Engineering the acetyl‐CoA transportation system of candida tropicalis enhances the production of dicarboxylic acid

Abstract Dicarboxylic acids (DCAs) can be obtained by oxidizing alkanes by Candida tropicalis. Through α‐monocarboxylic acids (MCAs), α‐ and ω‐oxidation yield α‐ or ω‐DCAs, respectively. However, both MCAs and DCAs may be degraded to acetyl‐CoA by β‐oxidation, resulting in a limited DCA yield. Acetyl‐CoA can be transported into the mitochondrion for the TCA cycle by carnitine acetyltransferase (CAT), by which the energy generation and β‐oxidation are connected. In this paper, we present a method to reconstruct the metabolic pathway by inhibiting the acetyl‐CoA transportation system. Metabolic engineering is applied on the acetyl‐CoA transportation system, but not the key enzymes in β‐oxidation.

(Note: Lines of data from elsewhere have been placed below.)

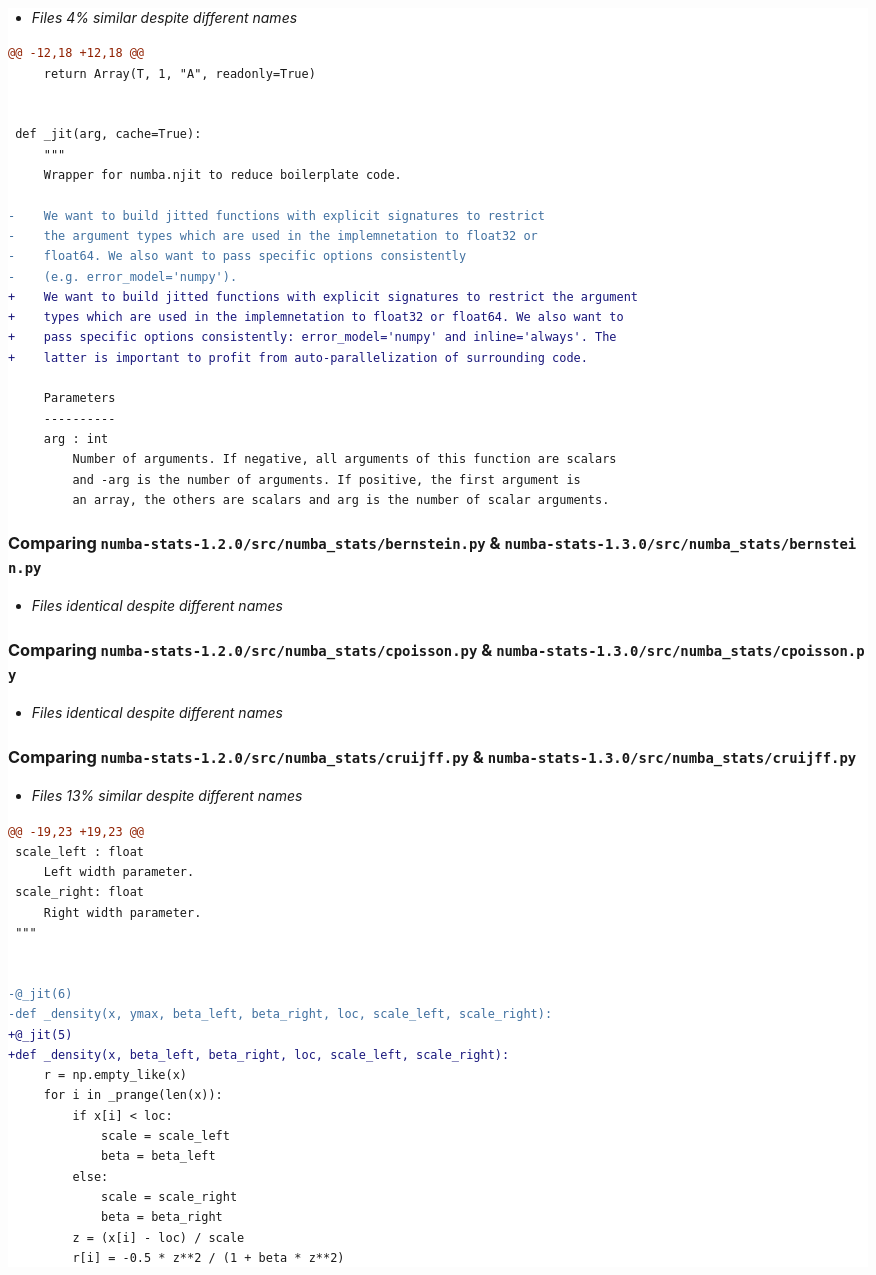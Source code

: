  * *Files 4% similar despite different names*

```diff
@@ -12,18 +12,18 @@
     return Array(T, 1, "A", readonly=True)
 
 
 def _jit(arg, cache=True):
     """
     Wrapper for numba.njit to reduce boilerplate code.
 
-    We want to build jitted functions with explicit signatures to restrict
-    the argument types which are used in the implemnetation to float32 or
-    float64. We also want to pass specific options consistently
-    (e.g. error_model='numpy').
+    We want to build jitted functions with explicit signatures to restrict the argument
+    types which are used in the implemnetation to float32 or float64. We also want to
+    pass specific options consistently: error_model='numpy' and inline='always'. The
+    latter is important to profit from auto-parallelization of surrounding code.
 
     Parameters
     ----------
     arg : int
         Number of arguments. If negative, all arguments of this function are scalars
         and -arg is the number of arguments. If positive, the first argument is
         an array, the others are scalars and arg is the number of scalar arguments.
```

### Comparing `numba-stats-1.2.0/src/numba_stats/bernstein.py` & `numba-stats-1.3.0/src/numba_stats/bernstein.py`

 * *Files identical despite different names*

### Comparing `numba-stats-1.2.0/src/numba_stats/cpoisson.py` & `numba-stats-1.3.0/src/numba_stats/cpoisson.py`

 * *Files identical despite different names*

### Comparing `numba-stats-1.2.0/src/numba_stats/cruijff.py` & `numba-stats-1.3.0/src/numba_stats/cruijff.py`

 * *Files 13% similar despite different names*

```diff
@@ -19,23 +19,23 @@
 scale_left : float
     Left width parameter.
 scale_right: float
     Right width parameter.
 """
 
 
-@_jit(6)
-def _density(x, ymax, beta_left, beta_right, loc, scale_left, scale_right):
+@_jit(5)
+def _density(x, beta_left, beta_right, loc, scale_left, scale_right):
     r = np.empty_like(x)
     for i in _prange(len(x)):
         if x[i] < loc:
             scale = scale_left
             beta = beta_left
         else:
             scale = scale_right
             beta = beta_right
         z = (x[i] - loc) / scale
         r[i] = -0.5 * z**2 / (1 + beta * z**2)
```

Starting with the original strain W10‐1, cat heterozygote CZ‐15 and cat homozygote CKC‐11 were obtained by gene knockout. The CAT specific activity in CZ‐15 was about 50% lower than that in W10‐1, resulting in a 21.0% increase of the DCA concentration, and a 12% increase of the molar conversion of alkane, reaching 61.6%. However, no CAT activity was detected in CKC‐11, and CKC‐11 could not grow on alkane. These results indicate that inhibition of β‐oxidation via reconstruction of the transportation process between organelles can facilitate DCA production, but that totally blocking the &&bgr;gr;‐oxidation would be harmful for energy supply. We thus provide a novel insight into regulation of the β‐oxidation system and metabolic flux. Further understanding of β‐oxidation and the acetyl‐CoA transportation system in Candida tropicalis is reached through examination of fermentation data by metabolic flux analysis.